Tor is distributed under the license terms in the LICENSE – in brief, the “3-clause BSD license”. If you send us code to distribute with Tor, it needs to be code that we can distribute under those terms. Please don’t send us patches unless you agree to allow this.

• 3-clause BSD
• 2-clause BSD
• CC0 Public Domain Dedication

# How we use Git branches¶

Each main development series (like 0.2.1, 0.2.2, etc) has its main work applied to a single branch. At most one series can be the development series at a time; all other series are maintenance series that get bug-fixes only. The development series is built in a git branch called “master”; the maintenance series are built in branches called “maint-0.2.0”, “maint-0.2.1”, and so on. We regularly merge the active maint branches forward.

For all series except the development series, we also have a “release” branch (as in “release-0.2.1”).

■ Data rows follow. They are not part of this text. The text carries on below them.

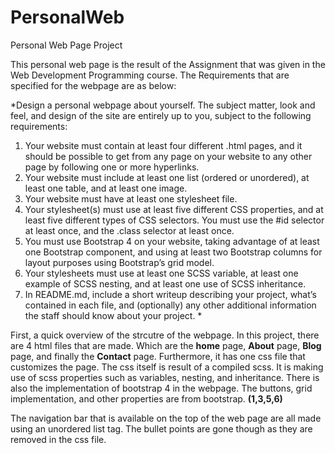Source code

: # PersonalWeb
Personal Web Page Project

This personal web page is the result of the Assignment that was given in the Web Development Programming course.
The Requirements that are specified for the webpage are as below:

*Design a personal webpage about yourself. The subject matter, look and feel, and design of the site are entirely up to you, subject to the following requirements:
1. Your website must contain at least four different .html pages, and it should be possible to get from any page on your website to any other page by following one or more hyperlinks.
2. Your website must include at least one list (ordered or unordered), at least one table, and at least one image.
3. Your website must have at least one stylesheet file.
4. Your stylesheet(s) must use at least five different CSS properties, and at least five different types of CSS selectors. You must use the #id selector at least once, and the .class selector at least once.
5. You must use Bootstrap 4 on your website, taking advantage of at least one Bootstrap component, and using at least two Bootstrap columns for layout purposes using Bootstrap’s grid model.
6. Your stylesheets must use at least one SCSS variable, at least one example of SCSS nesting, and at least one use of SCSS inheritance.
7. In README.md, include a short writeup describing your project, what’s contained in each file, and (optionally) any other additional information the staff should know about your project. *

First, a quick overview of the strcutre of the webpage.
In this project, there are 4 html files that are made. Which are the **home** page, **About** page, **Blog** page, and finally the **Contact** page. Furthermore, it has one css file that customizes the page. The css itself is result of a compiled scss. It is making use of scss properties such as variables, nesting, and inheritance. 
There is also the implementation of bootstrap 4 in the webpage. The buttons, grid implementation, and other properties are from bootstrap.
**(1,3,5,6)**

The navigation bar that is available on the top of the web page are all made using an unordered list tag. The bullet points are gone though as they are removed in the css file. 

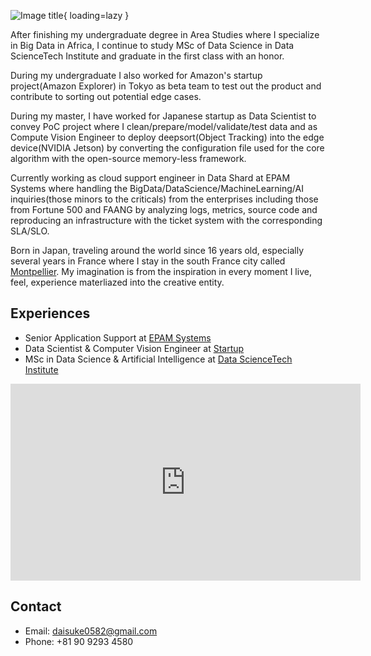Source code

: 

![Image title](https://pbs.twimg.com/profile_images/1448057392747319297/I40_1jBt_400x400.jpg){ loading=lazy }


After finishing my undergraduate degree in Area Studies where I specialize in Big Data in Africa, I continue to study MSc of Data Science in Data ScienceTech Institute and graduate in the first class with an honor.

During my undergraduate I also worked for Amazon's startup project(Amazon Explorer) in Tokyo as beta team to test out the product and contribute to sorting out potential edge cases.

During my master,  I have worked for Japanese startup as Data Scientist to convey PoC project where I clean/prepare/model/validate/test data and as Compute Vision Engineer to deploy deepsort(Object Tracking) into the edge device(NVIDIA Jetson) by converting the configuration file used for the core algorithm with the open-source memory-less framework.

Currently working as cloud support engineer in Data Shard at EPAM Systems where handling the BigData/DataScience/MachineLearning/AI inquiries(those minors to the criticals) from the enterprises including those from Fortune 500 and FAANG by analyzing logs, metrics, source code and reproducing an infrastructure with the ticket system with the corresponding SLA/SLO.

Born in Japan, traveling around the world since 16 years old, especially several years in France where I stay in the south France city called [Montpellier](https://www.youtube.com/watch?v=jb1eNSH4EGQ&ab_channel=DaisukeKuwabara). My imagination is from the inspiration in every moment I live, feel, experience materliazed into the creative entity.



## Experiences

- Senior Application Support at [EPAM Systems](https://www.epam.com/)
- Data Scientist & Computer Vision Engineer at [Startup](https://datafluct.com/)
- MSc in Data Science & Artificial Intelligence at [Data ScienceTech Institute](https://www.datasciencetech.institute/)

<iframe width="560" height="315" src="https://www.youtube.com/embed/RuatqthpLAs" title="YouTube video player" frameborder="0" allow="accelerometer; autoplay; clipboard-write; encrypted-media; gyroscope; picture-in-picture" allowfullscreen></iframe>

## Contact
- Email: daisuke0582@gmail.com
- Phone: +81 90 9293 4580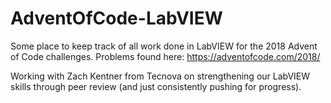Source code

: # AdventOfCode-LabVIEW

Some place to keep track of all work done in LabVIEW for the 2018 Advent of Code challenges.
Problems found here: https://adventofcode.com/2018/

Working with Zach Kentner from Tecnova on strengthening our LabVIEW skills through peer review (and just consistently pushing for progress).
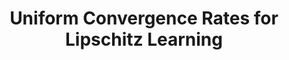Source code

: ---
permalink: /publications/HCMSynergies/
title: "Uniform Convergence Rates for Lipschitz Learning"
publication_info:
  status: "talk"
  type: "Oral Presentation"
  venue: "HCM - Workshop Synergies between Data Science and PDE Analysis"
  year: "2022"
year: "2022"
---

The release series is based on the corresponding maintenance series, except that it deliberately lags the maint series for most of its patches, so that bugfix patches are not typically included in a maintenance release until they’ve been tested for a while in a development release. Occasionally, we’ll merge an urgent bugfix into the release branch before it gets merged into maint, but that’s rare.

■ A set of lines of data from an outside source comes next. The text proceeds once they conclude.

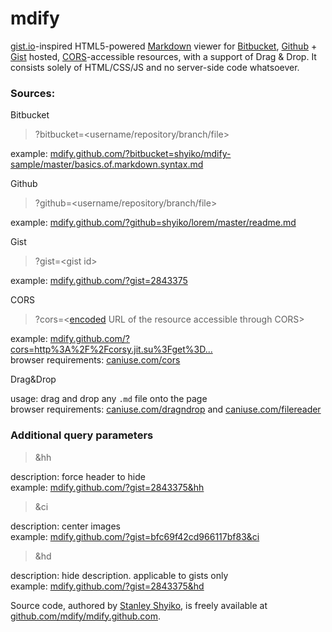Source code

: # mdify

[gist.io](http://gist.io)-inspired HTML5-powered [Markdown](http://daringfireball.net/projects/markdown) viewer for [Bitbucket](https://bitbucket.org), [Github](https://github.com) + [Gist](https://gist.github.com) hosted, [CORS](http://en.wikipedia.org/wiki/Cross-origin_resource_sharing)-accessible resources, with a support of Drag & Drop. It consists solely of HTML/CSS/JS and no server-side code whatsoever.

### Sources:

Bitbucket

> ?bitbucket=&lt;username/repository/branch/file&gt;

example: [mdify.github.com/?bitbucket=shyiko/mdify-sample/master/basics.of.markdown.syntax.md](http://mdify.github.com/?bitbucket=shyiko/mdify-sample/master/basics.of.markdown.syntax.md)

Github

> ?github=&lt;username/repository/branch/file&gt;

example: [mdify.github.com/?github=shyiko/lorem/master/readme.md](http://mdify.github.com/?github=shyiko/lorem/master/readme.md)

Gist

> ?gist=&lt;gist id&gt;

example: [mdify.github.com/?gist=2843375](http://mdify.github.com/?gist=2843375)

CORS

> ?cors=&lt;[encoded](http://www.freeformatter.com/url-encoder.html) URL of the resource accessible through CORS&gt;

example: [mdify.github.com/?cors=http%3A%2F%2Fcorsy.jit.su%3Fget%3D...](http://mdify.github.com/?cors=http%3A%2F%2Fcorsy.jit.su%3Fget%3Dhttp%3A%2F%2Fpastebin.com%2Fraw.php%3Fi%3DHkNtAGFw)<br/>
browser requirements: [caniuse.com/cors](http://caniuse.com/cors)

Drag&Drop

usage: drag and drop any `.md` file onto the page<br/>
browser requirements: [caniuse.com/dragndrop](http://caniuse.com/dragndrop) and [caniuse.com/filereader](http://caniuse.com/filereader)

### Additional query parameters

> &hh

description: force header to hide<br/>
example: [mdify.github.com/?gist=2843375&hh](http://mdify.github.com/?gist=2843375&hh)

> &ci

description: center images<br/>
example: [mdify.github.com/?gist=bfc69f42cd966117bf83&ci](http://mdify.github.com/?gist=bfc69f42cd966117bf83&ci)

> &hd

description: hide description. applicable to gists only<br/>
example: [mdify.github.com/?gist=2843375&hd](http://mdify.github.com/?gist=2843375&hd)

Source code, authored by [Stanley Shyiko](http://twitter.com/shyiko), is freely available at [github.com/mdify/mdify.github.com](https://github.com/mdify/mdify.github.com/tree/develop).
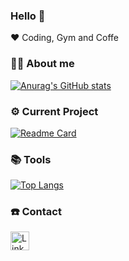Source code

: ### Hello 👋
❤️ Coding, Gym and Coffe

### 👨‍🦱 About me

[![Anurag's GitHub stats](https://github-readme-stats.vercel.app/api?username=oRFolkz&show_icons=true&theme=dark)](https://github.com/anuraghazra/github-readme-stats)

### ⚙️ Current Project

[![Readme Card](https://github-readme-stats.vercel.app/api/pin/?username=oRFolkz&repo=ABF-REACT&theme=dark)](https://github.com/anuraghazra/github-readme-stats)


### 📚 Tools

[![Top Langs](https://github-readme-stats.vercel.app/api/top-langs/?username=oRFolkz&layout=compact)](https://github.com/anuraghazra/github-readme-stats)

### ☎️ Contact

[<img src='https://img.shields.io/badge/LinkedIn-0077B5?style=for-the-badge&logo=linkedin&logoColor=white' alt='Linkedin' height='30'>](https://www.linkedin.com/in/fabio-front-end/)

If you’re working on a bugfix for a bug that occurs in a particular version, base your bugfix branch on the “maint” branch for the first supported series that has that bug. (As of June 2013, we’re supporting 0.2.3 and later.)

If you’re working on a new feature, base it on the master branch. If you’re working on a new feature and it will take a while to implement and/or you’d like to avoid the possibility of unrelated bugs in Tor while you’re implementing your feature, consider branching off of the latest maint- branch. Never branch off a relase- branch. Don’t branch off a tag either: they come from release branches. Doing so will likely produce a nightmare of merge conflicts in the ChangeLog when it comes time to merge your branch into Tor. Best advice: don’t try to keep an independent branch forked for more than 6 months and expect it to merge cleanly. Try to merge pieces early and often.

# How we log changes¶

When you do a commit that needs a ChangeLog entry, add a new file to the changes toplevel subdirectory. It should have the format of a one-entry changelog section from the current ChangeLog file, as in

• Major bugfixes:
• Fix a potential buffer overflow. Fixes bug 99999; bugfix on 0.3.1.4-beta.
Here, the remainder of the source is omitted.